The Sacrifice.
O breu tomava conta do salão extenso e
cheio de cadeiras. Havia apenas as sombras dos que ali estavam sentados. O
capuz pontudo, triangular. Só era possível ver a silhueta dos convidados. Havia
um altar três degraus mais alto do corredor que se abria entre as cadeiras, posicionadas
metade no canto direito do salão e a outra metade no canto esquerdo.
A porta se abriu violentamente. Uma Luz
vermelha vinha lá de fora, adentrando o salão escuro e fazendo possível ver
aquele que estava sentado em um trono dourado posicionado na frente do altar,
abaixo dos degraus.
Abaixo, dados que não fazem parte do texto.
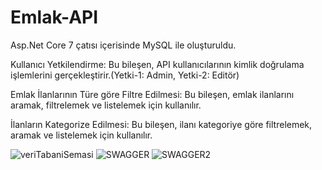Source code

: # Emlak-API


Asp.Net Core 7 çatısı içerisinde MySQL ile oluşturuldu.

Kullanıcı Yetkilendirme: Bu bileşen, API kullanıcılarının kimlik doğrulama işlemlerini gerçekleştirir.(Yetki-1: Admin, Yetki-2: Editör)

Emlak İlanlarının Türe göre Filtre Edilmesi: Bu bileşen, emlak ilanlarını aramak, filtrelemek ve listelemek için kullanılır.

İlanların Kategorize Edilmesi: Bu bileşen, ilanı kategoriye göre filtrelemek, aramak ve listelemek için kullanılır.

![veriTabaniSemasi](https://user-images.githubusercontent.com/115142182/236683820-48d54949-8e4b-4083-b604-1d1c60596d3f.png)
![SWAGGER](https://user-images.githubusercontent.com/115142182/236683821-409e52e9-8999-41db-9482-6222c67f72ad.png)
![SWAGGER2](https://user-images.githubusercontent.com/115142182/236683824-51e69ff8-8a96-44fd-8dd7-7a347035b739.png)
Vestido em preto, cabeça coberta com aquele capuz de
carrasco medieval. Só era possível ver seus olhos verdes esmeralda. Atrás dele,
o enorme crucifixo de Cristo presente, pregado e lamentoso em sua quase morte.
Os olhos tristes, as feridas em carne viva, o sangue que escorria de suas
chagas, a coroa de espinhos ensopada em rubro quente. Entre a cruz e o trono
dourado, havia o Padre. Batina negra, estola roxa, cruz de madeira nas mãos e
os olhos vendados com uma fita vermelha de seda.
Dois homens nus adentraram o salão
segurando um par de velas negras cada um. Não por coincidência, eram eles dois
negros também. Tinham apenas a cabeça coberta por aquele mesmo capuz pontudo e,
no peito, ostentavam uma argola prateada presa em uma grossa corrente que
pesava no pescoço. O membro semiereto balançava livre entre as pernas e tinham
as mãos sujas de sangue.
Em seguida, outros dois homens vestidos
com o que parecia ser uma burca preta afegã, adentraram o salão puxando uma
corrente grossa cada um. Estavam trazendo algo com eles, mas ainda não era possível
ver do que se tratava. A Luz da Lua brilhava nas correntes, o que aumentava
ainda mais a morbidez e o suspense daquela cena que parecia transcorrer em câmera
lenta.
Mas logo foi possível vê-la entrar. O
vestido imenso, vermelho, espalhava-se pelo chão. Seu rosto tenso, os olhos
chorosos, a boca amordaçada, a cruz invertida pendurada em seus seios fartos,
os cabelos longos e encaracolados cobrindo-lhe os ombros como um véu castanho.
Tinha as mãos atadas pelas correntes que se enrolavam por todo o corpo, tal
como uma serpente enrolada em sua presa, e que os dois homens de burca puxavam.
Ela lutava para não seguir adiante, mas, atrás dela, duas moças nuas espetavam
suas costas com um instrumento de tortura nada ortodoxo.
Quando chegaram ao centro do salão, o
misterioso homem que estava sentado no trono dourado levantou. Não demorou, e
todos os outros fizeram o mesmo. O farfalhar das roupas ecoou pelo salão
escuro, o que assustou ainda mais a pobre garota, que continuava sendo puxada e
levada para dentro.
A escuridão logo tomou conta do salão
mais uma vez. A porta havia sido fechada e a luz vermelha se intensificou lá dentro
em questão de segundos. Assim sendo, a escuridão deu lugar à vermelhidão
sobrenatural e profunda. Tudo estava como num pesadelo. Silhuetas de pessoas
vestidas de carrascos, aquele altar estranho, aquele homem misterioso sentado
num trono dourado... Aquilo não era uma Igreja, era possível perceber pela
estrutura do local. Não tinha cara de Igreja, nem vitrais, nem imagens, nada!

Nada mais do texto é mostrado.